A review of John Green's "Paper Towns"

John Green's Paper Towns is about the exact same thing all his other books are about. A whiny middle class      boy meets a mysterious woman and his life is changed forever when she turns out to not be as much of a goddess in human form as he thinks she is. My main issue with the works of John Green is exactly that: the main character often treats the girl he lusts after like a kind of obscure object of desire (shout-out to Luis Bunuel) who is outside of everything. The way the protagonist, a disaffected teen named Quentin "Q" Jacobsen makes the main girl character, Margo out to be more than human irritated me both times I read it. Margo's own lofty hipster-ish observations on life also are borderline annoying, but the plethora of witty side characters makes up for Q and Margo's shortcomings. There's Ben, Q's Rabelaisian friend who's a  bon vivant with  a heart of gold, Lacey, the surprisingly 3 dimensional "popular" girl, and Radar, the pragmatic intellectual who round out the cast, and all at one point bring Q back down to earth. The writing sparkles with erudite wit, the dialogue is as sharp as a tack, and the formulaic plot moves quick, so one can overlook the several quibbles I have with this novel.

Grade: B+

A review of Alan Moore's "Watchmen"

 The book I'm reviewing today is Alan Moore's seminal 1986 comic book miniseries Watchmen. This book, about a conspiracy to assassinate superheroes is full of dark twists and turns, and gives a convincing portrait of what a meta-human filled world would really be like.

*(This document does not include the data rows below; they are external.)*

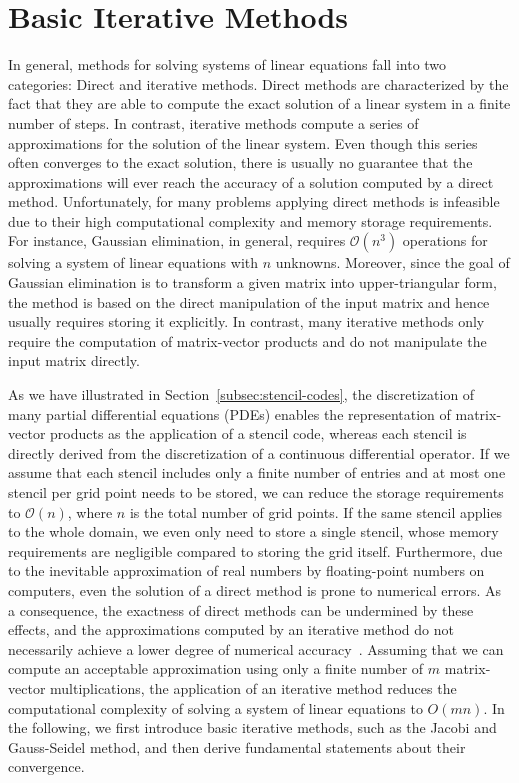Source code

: \section{Basic Iterative Methods}
\label{sec:basic-iterative-methods}
In general, methods for solving systems of linear equations fall into two categories: Direct and iterative methods.
Direct methods are characterized by the fact that they are able to compute the exact solution of a linear system in a finite number of steps.
In contrast, iterative methods compute a series of approximations for the solution of the linear system.
Even though this series often converges to the exact solution, there is usually no guarantee that the approximations will ever reach the accuracy of a solution computed by a direct method.
Unfortunately, for many problems applying direct methods is infeasible due to their high computational complexity and memory storage requirements.
For instance, Gaussian elimination, in general, requires $\mathcal O(n^3)$ operations for solving a system of linear equations with $n$ unknowns.
Moreover, since the goal of Gaussian elimination is to transform a given matrix into upper-triangular form, the method is based on the direct manipulation of the input matrix and hence usually requires storing it explicitly.
In contrast, many iterative methods only require the computation of matrix-vector products and do not manipulate the input matrix directly.

As we have illustrated in Section~\ref{subsec:stencil-codes}, the discretization of many partial differential equations (PDEs) enables the representation of matrix-vector products as the application of a stencil code, whereas each stencil is directly derived from the discretization of a continuous differential operator.
If we assume that each stencil includes only a finite number of entries and at most one stencil per grid point needs to be stored, we can reduce the storage requirements to $\mathcal{O}(n)$, where $n$ is the total number of grid points.
If the same stencil applies to the whole domain, we even only need to store a single stencil, whose memory requirements are negligible compared to storing the grid itself.
Furthermore, due to the inevitable approximation of real numbers by floating-point numbers on computers, even the solution of a direct method is prone to numerical errors.
As a consequence, the exactness of direct methods can be undermined by these effects, and the approximations computed by an iterative method do not necessarily achieve a lower degree of numerical accuracy~\cite{higham2002accuracy}.
Assuming that we can compute an acceptable approximation using only a finite number of $m$ matrix-vector multiplications, the application of an iterative method reduces the computational complexity of solving a system of linear equations to $O(mn)$.
In the following, we first introduce basic iterative methods, such as the Jacobi and Gauss-Seidel method, and then derive fundamental statements about their convergence.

Although some parts of it are corny (Ozymandias' plan was to SPOILER ALERT destroy New York City with  an alien squid?), the references to the Afghan-Soviet War are dated, the plot got a little confusing near the end (wait, so what really happened with The Comedian and Silk Specter I?), and the characters are all annoying, self absorbed idiots, I thoroughly enjoyed this book, because of the deep questions it raises about power, gender, war, and the human psyche, but don't let that scare you away: Watchmen is at turns dark, suspenseful, thought-provoking, and action packed, and is a solid mystery story on top of that. If you're a fan of American comic books, you'll think deeper about the ramifications of the actions of your favorite heroes, but if you're new to comic books, Watchmen will provide a jumping in point.

Grade: A

Wednesday, June 13, 2012



When you think of summer, you think of BBQ, 4th of july, and so many other things. How about participating in the Teen Summer Reading Club: READING IS SO DELICIOUS! How cool does that sound? Let me explain. Teens, that are between the ages 12-18, can sign up for this. And it's so simple! I will explain in the next paragraph!

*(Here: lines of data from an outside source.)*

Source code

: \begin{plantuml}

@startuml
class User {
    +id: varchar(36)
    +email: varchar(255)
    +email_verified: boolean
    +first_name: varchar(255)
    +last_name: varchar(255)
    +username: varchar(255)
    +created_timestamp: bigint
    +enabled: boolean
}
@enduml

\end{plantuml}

All you have to do is come to the library, go down the stairs in the Teen section, talk to a Liberian down there, and sign up! So simple! You will get a log that you will have to fill in. And the log is so easy! It's only 4 slots, you only have to read or listen to 3 books! Only 3! No matter the length. The 4th slot, is a special slot. It's a Wild Card! That means you can put down a magazine you read, volunteer at the library, and so on! The list is endless! Another great thing about this program is the prizes.



Once you sign up, you will get a fortune cookie that will have a cool message on the inside. Your cookie might have a fortune saying "you won a special prize!" If so, head to the library and they will give you a gift card to a hot dog place for a free hot dog! But that's not all! After you turn in your first log, you will get a insulated cold cup. You can fill it with pop, water, or your favorite instant tea. But that's not all.

For every log you turn in, you will be entered in a weekly giveaway for cool gift-cards. Such as Culvers, Starbucks, and Dunkin Doughnuts. Along with so many others. The more logs you complete, the better chance of winning. At the end of the summer, there will be a drawing for a very nice prize. A brand new I pod touch! How cool is that?!